Few objects embody the endurance of the human spirit better than a medal. This Sunday, when the projected 55,000 breathless souls cross the finishing line of the annual TCS New York City marathon, they will receive a one-of-a-kind medal to remember this achievement.
The NYC marathon medal looks different every year. While many previous versions have attempted to etch the experience onto metal, the 2025 medal takes an even more tangible approach. At first glance, the surface of the new medal appears to be brushed with an array of diagonal stripes. But flip it on its side, and you will notice that the stripes are ribbed, and they reflect the actual elevation of the five-borough course. The brutal start up the Verrazzano Bridge; the seemingly endless 5th Avenue incline, the rolling hills of Central Park—these topographies can be felt (or re-felt) at the glide of a finger.

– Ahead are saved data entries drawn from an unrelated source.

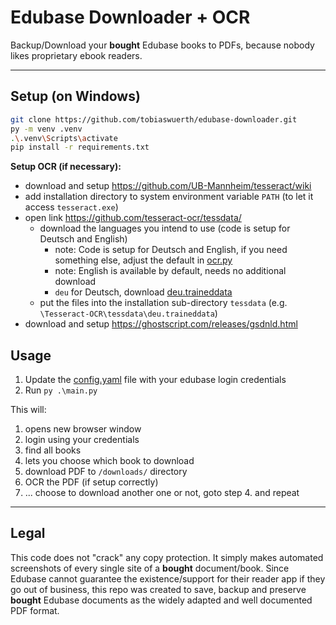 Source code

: # Edubase Downloader + OCR
Backup/Download your **bought** Edubase books to PDFs, because nobody likes proprietary ebook readers. 

---

## Setup (on Windows)
```bash
git clone https://github.com/tobiaswuerth/edubase-downloader.git
py -m venv .venv
.\.venv\Scripts\activate
pip install -r requirements.txt
```

**Setup OCR (if necessary):**
- download and setup https://github.com/UB-Mannheim/tesseract/wiki
- add installation directory to system environment variable ``PATH`` (to let it access ``tesseract.exe``)
- open link https://github.com/tesseract-ocr/tessdata/
    - download the languages you intend to use (code is setup for  Deutsch and English)
        - note: Code is setup for Deutsch and English, if you need something else, adjust the default in [ocr.py](edu/ocr.py)
        - note: English is available by default, needs no additional download
        - `deu` for Deutsch, download [deu.traineddata](https://github.com/tesseract-ocr/tessdata/raw/refs/heads/main/deu.traineddata)  
    - put the files into the installation sub-directory `tessdata` (e.g. `\Tesseract-OCR\tessdata\deu.traineddata`)
- download and setup https://ghostscript.com/releases/gsdnld.html

## Usage

1. Update the [config.yaml](config.yaml) file with your edubase login credentials
2. Run `py .\main.py`

This will:
1. opens new browser window
2. login using your credentials
3. find all books
4. lets you choose which book to download
5. download PDF to ``/downloads/`` directory
6. OCR the PDF (if setup correctly)
7. ... choose to download another one or not, goto step 4. and repeat


---

## Legal
This code does not "crack" any copy protection. It simply makes automated screenshots of every single site of a **bought** document/book. Since Edubase cannot guarantee the existence/support for their reader app if they go out of business, this repo was created to save, backup and preserve **bought** Edubase documents as the widely adapted and well documented PDF format. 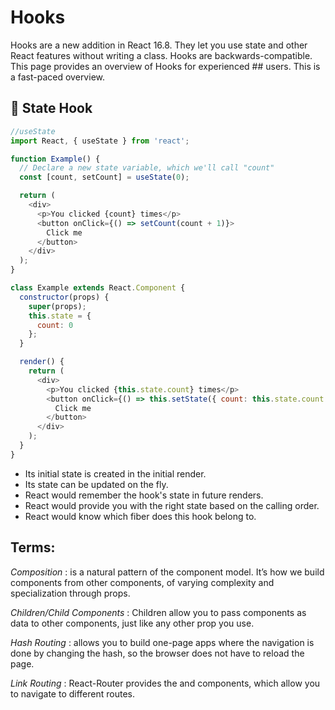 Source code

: # Hooks

Hooks are a new addition in React 16.8. They let you use state and other React features without writing a class. Hooks are backwards-compatible. This page provides an overview of Hooks for experienced ## users. This is a fast-paced overview.

## 📌 State Hook

```javascript
//useState
import React, { useState } from 'react';

function Example() {
  // Declare a new state variable, which we'll call "count"
  const [count, setCount] = useState(0);

  return (
    <div>
      <p>You clicked {count} times</p>
      <button onClick={() => setCount(count + 1)}>
        Click me
      </button>
    </div>
  );
}
```

```javascript
class Example extends React.Component {
  constructor(props) {
    super(props);
    this.state = {
      count: 0
    };
  }

  render() {
    return (
      <div>
        <p>You clicked {this.state.count} times</p>
        <button onClick={() => this.setState({ count: this.state.count + 1 })}>
          Click me
        </button>
      </div>
    );
  }
}
```

- Its initial state is created in the initial render.
- Its state can be updated on the fly.
- React would remember the hook's state in future renders.
- React would provide you with the right state based on the calling order.
- React would know which fiber does this hook belong to.

## Terms:

*Composition* : is a natural pattern of the component model. It’s how we build components from other components, of varying complexity and specialization through props.

*Children/Child Components* : Children allow you to pass components as data to other components, just like any other prop you use.

*Hash Routing* : allows you to build one-page apps where the navigation is done by changing the hash, so the browser does not have to reload the page.

*Link Routing* : React-Router provides the and components, which allow you to navigate to different routes. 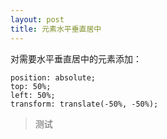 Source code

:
 ```yaml
---
layout: post
title: 元素水平垂直居中
---
```


对需要水平垂直居中的元素添加：

    position: absolute;
    top: 50%;
    left: 50%;
    transform: translate(-50%, -50%);
    
    
> 测试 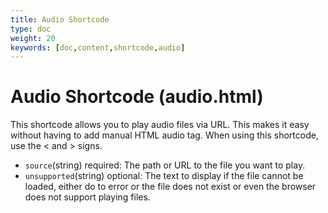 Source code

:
 ```yaml
---
title: Audio Shortcode
type: doc
weight: 20
keywords: [doc,content,shortcode,audio]
---
```

# Audio Shortcode (audio.html)
This shortcode allows you to play audio files via URL. This makes it easy without having to add manual HTML audio tag. When using this shortcode, use the < and > signs.
- `source`(string) required: The path or URL to the file you want to play.
- `unsupported`(string) optional: The text to display if the file cannot be loaded, either do to error or the file does not exist or even the browser does not support playing files.
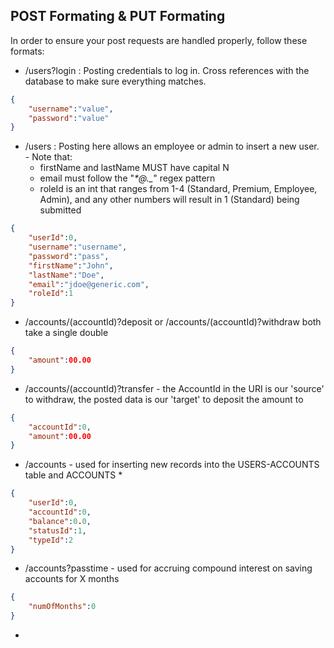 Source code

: ## POST Formating & PUT Formating
In order to ensure your post requests are handled properly, follow these formats:

* /users?login : Posting credentials to log in. Cross references with the database to make sure everything matches.
```json
{
	"username":"value",
	"password":"value"
}
```
* /users : Posting here allows an employee or admin to insert a new user.  - Note that:
  * firstName and lastName MUST have capital N 
  * email must follow the "_*@_*._*" regex pattern 
  * roleId is an int that ranges from 1-4 (Standard, Premium, Employee, Admin), and any other numbers will result in 1 (Standard) being submitted
```json
{
    "userId":0,
    "username":"username",
    "password":"pass",
    "firstName":"John",
    "lastName":"Doe",
    "email":"jdoe@generic.com",
    "roleId":1
}
```
* /accounts/(accountId)?deposit or /accounts/(accountId)?withdraw both take a single double 
```json
{
    "amount":00.00
}
```
* /accounts/(accountId)?transfer - the AccountId in the URI is our 'source' to withdraw, the posted data is our 'target' to deposit the amount to
```json
{
	"accountId":0,
    "amount":00.00
}
```
* /accounts -  used for inserting new records into the USERS-ACCOUNTS table and ACCOUNTS
  *
```json
{
    "userId":0,
    "accountId":0,
    "balance":0.0,
    "statusId":1,
    "typeId":2
}
```
* /accounts?passtime  - used for accruing compound interest on saving accounts for X months
```json
{
    "numOfMonths":0
}
```
* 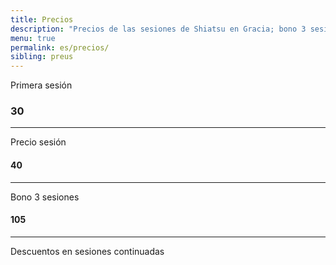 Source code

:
 ```yaml
---
title: Precios
description: "Precios de las sesiones de Shiatsu en Gracia; bono 3 sesiones, primera sesión y sesión puntual de shiatsu en Barcelona."
menu: true
permalink: es/precios/
sibling: preus
---
```


Primera sesión

### 30

---

Precio sesión

#### 40

---

Bono 3 sesiones

#### 105

---

Descuentos en sesiones continuadas
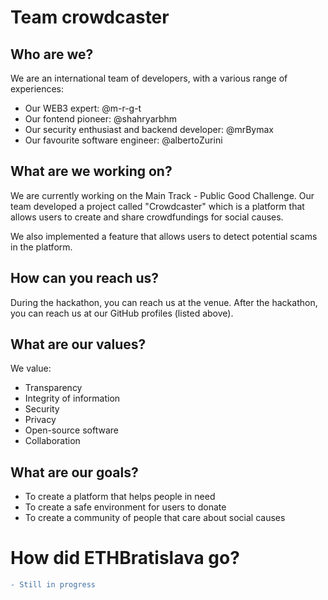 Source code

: # Team crowdcaster

## Who are we?

We are an international team of developers, with a various range of experiences:
- Our WEB3 expert: @m-r-g-t
- Our fontend pioneer: @shahryarbhm
- Our security enthusiast and backend developer: @mrBymax
- Our favourite software engineer: @albertoZurini

## What are we working on?

We are currently working on the Main Track - Public Good Challenge.
Our team developed a project called "Crowdcaster" which is a platform that allows users to create and share crowdfundings for social causes.

We also implemented a feature that allows users to detect potential scams in the platform.

## How can you reach us?

During the hackathon, you can reach us at the venue.
After the hackathon, you can reach us at our GitHub profiles (listed above).

## What are our values?

We value:
- Transparency
- Integrity of information
- Security
- Privacy
- Open-source software
- Collaboration

## What are our goals?
- To create a platform that helps people in need
- To create a safe environment for users to donate
- To create a community of people that care about social causes

# How did ETHBratislava go?
```diff
- Still in progress
``` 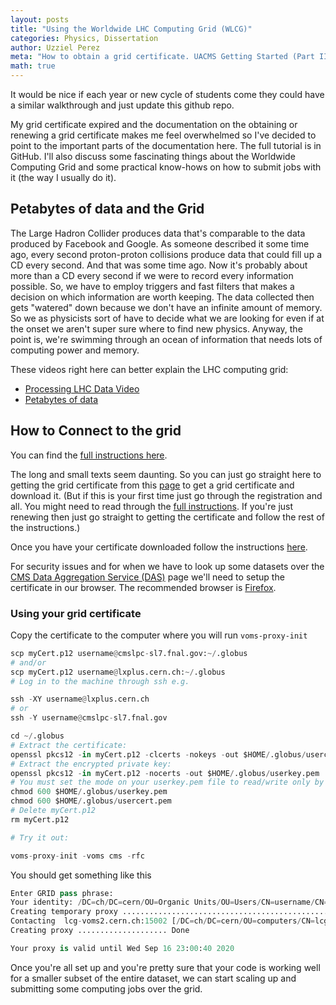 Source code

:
 ```yaml
---
layout: posts
title: "Using the Worldwide LHC Computing Grid (WLCG)"
categories: Physics, Dissertation
author: Uzziel Perez
meta: "How to obtain a grid certificate. UACMS Getting Started (Part II)"
math: true
---
```


It would be nice if each year or new cycle of students come they could have a similar walkthrough and just update this github repo.

My grid certificate expired and the documentation on the obtaining or renewing a grid certificate makes me feel overwhelmed so I've decided to point to the important parts of the documentation here. The full tutorial is in GitHub. I'll also discuss some fascinating things about the Worldwide Computing Grid and some practical know-hows on how to submit jobs with it (the way I usually do it).

## Petabytes of data and the Grid

The Large Hadron Collider produces data that's comparable to the data produced by Facebook and Google. As someone described it some time ago, every second proton-proton collisions produce data that could fill up a CD every second. And that was some time ago. Now it's probably about more than a CD every second if we were to record every information possible. So, we have to employ triggers and fast filters that makes a decision on which information are worth keeping. The data collected then gets "watered" down because we don't have an infinite amount of memory. So we as physicists sort of have to decide what we are looking for even if at the onset we aren't super sure where to find new physics. Anyway, the point is, we're swimming through an ocean of information that needs lots of computing power and memory.

These videos right here can better explain the LHC computing grid:

 - [Processing LHC Data Video](https://www.youtube.com/watch?v=jDC3-QSiLB4)
 - [Petabytes of data](https://www.youtube.com/watch?v=0mgXNgD3JFU)

## How to Connect to the grid

You can find the [full instructions here](https://twiki.cern.ch/twiki/bin/view/CMSPublic/WorkBookStartingGrid#ObtainingCert).

The long and small texts seem daunting. So you can just go straight here to getting the grid certificate from this [page](https://ca.cern.ch/ca/user/MyCertificates.aspx) to get a grid certificate and download it. (But if this is your first time just go through the registration and all. You might need to read through the [full instructions](https://twiki.cern.ch/twiki/bin/view/CMSPublic/WorkBookStartingGrid#ObtainingCert). If you're just renewing then just go straight to getting the certificate and follow the rest of the instructions.)

Once you have your certificate downloaded follow the instructions [here](https://ca.cern.ch/ca/Help/?kbid=024010).

For security issues and for when we have to look up some datasets over the [CMS Data Aggregation Service (DAS)](https://cmsweb.cern.ch/das/) page we'll need to setup the certificate in our browser. The recommended browser is [Firefox](https://ca.cern.ch/ca/Help/?kbid=040111
).

### Using your grid certificate
Copy the certificate to the computer where you will run `voms-proxy-init`

```python
scp myCert.p12 username@cmslpc-sl7.fnal.gov:~/.globus
# and/or
scp myCert.p12 username@lxplus.cern.ch:~/.globus
# Log in to the machine through ssh e.g.

ssh -XY username@lxplus.cern.ch
# or
ssh -Y username@cmslpc-sl7.fnal.gov

cd ~/.globus
# Extract the certificate:
openssl pkcs12 -in myCert.p12 -clcerts -nokeys -out $HOME/.globus/usercert.pem
# Extract the encrypted private key:
openssl pkcs12 -in myCert.p12 -nocerts -out $HOME/.globus/userkey.pem
# You must set the mode on your userkey.pem file to read/write only by the owner, otherwise voms-proxy-init will not use it:
chmod 600 $HOME/.globus/userkey.pem
chmod 600 $HOME/.globus/usercert.pem
# Delete myCert.p12
rm myCert.p12

# Try it out:

voms-proxy-init -voms cms -rfc
```

You should get something like this

```python
Enter GRID pass phrase:
Your identity: /DC=ch/DC=cern/OU=Organic Units/OU=Users/CN=username/CN=78323/CN=User Name Here
Creating temporary proxy ...................................................................... Done
Contacting  lcg-voms2.cern.ch:15002 [/DC=ch/DC=cern/OU=computers/CN=lcg-voms2.cern.ch] "cms" Done
Creating proxy .................... Done

Your proxy is valid until Wed Sep 16 23:00:40 2020
```

Once you're all set up and you're pretty sure that your code is working well for a smaller subset of the entire dataset, we can start scaling up and submitting some computing jobs over the grid.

[Photo: courtesy NYRR]The medal is an exquisite piece of design that celebrates the experience of running a marathon through touch. And it has been so popular since it was unveiled that it has even placated the prickliest of armchair critics. “In the 10 years I’ve been at this company, it’s the best reaction we’ve ever seen,” says Thomas Cabus, the creative director at nonprofit New York Road Runners, who designed this year’s medal. “All of them are positive, which is rare.”
Finishers medals lined up at the 2015 marathon. [Photo: Timothy A. Clary/AFP/Getty Images]“Can we jazz it up a bit?”
The TCS NYC marathon medal archive, on display at the NYRR Run Center, shows how wildly the design of marathon medals has been over the years. The 2005 medal showed a crowd of runners huddled against the Verrazzano Bridge. The 2018 medal was shaped like an apple.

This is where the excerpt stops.